Aim of the task — From top to bottom, print the listing word for word and skip any pictures it contains.

Information given —
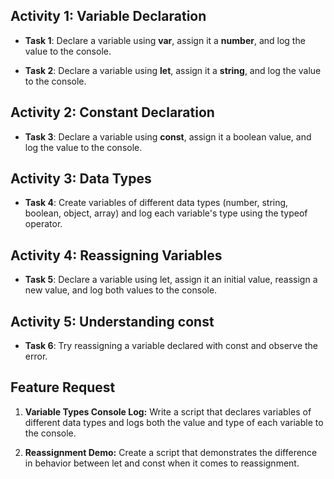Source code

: ## Activity 1: Variable Declaration
* **Task 1**: Declare a variable using **var**, assign it a **number**, and log the value to the console.

* **Task 2**: Declare a variable using **let**, assign it a **string**, and log the value to the console.

## Activity 2: Constant Declaration
* **Task 3**: Declare a variable using **const**, assign it a boolean value, and log the value to the console.

## Activity 3: Data Types
* **Task 4**: Create variables of different data types (number, string, boolean, object, array) and log each variable's type using the typeof operator.

## Activity 4: Reassigning Variables
* **Task 5**: Declare a variable using let, assign it an initial value, reassign a new value, and log both values to the console.

## Activity 5: Understanding const
* **Task 6**: Try reassigning a variable declared with const and observe the error.

## Feature Request
1. **Variable Types Console Log:** Write a script that declares variables of different data types and logs both the value and type of each variable to the console.

2. **Reassignment Demo:** Create a script that demonstrates the difference in behavior between let and const when it comes to reassignment.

Written response —
Source code

: ## Activity 1: Variable Declaration
* **Task 1**: Declare a variable using **var**, assign it a **number**, and log the value to the console.

* **Task 2**: Declare a variable using **let**, assign it a **string**, and log the value to the console.

## Activity 2: Constant Declaration
* **Task 3**: Declare a variable using **const**, assign it a boolean value, and log the value to the console.

## Activity 3: Data Types
* **Task 4**: Create variables of different data types (number, string, boolean, object, array) and log each variable's type using the typeof operator.

## Activity 4: Reassigning Variables
* **Task 5**: Declare a variable using let, assign it an initial value, reassign a new value, and log both values to the console.

## Activity 5: Understanding const
* **Task 6**: Try reassigning a variable declared with const and observe the error.

## Feature Request
1. **Variable Types Console Log:** Write a script that declares variables of different data types and logs both the value and type of each variable to the console.

2. **Reassignment Demo:** Create a script that demonstrates the difference in behavior between let and const when it comes to reassignment.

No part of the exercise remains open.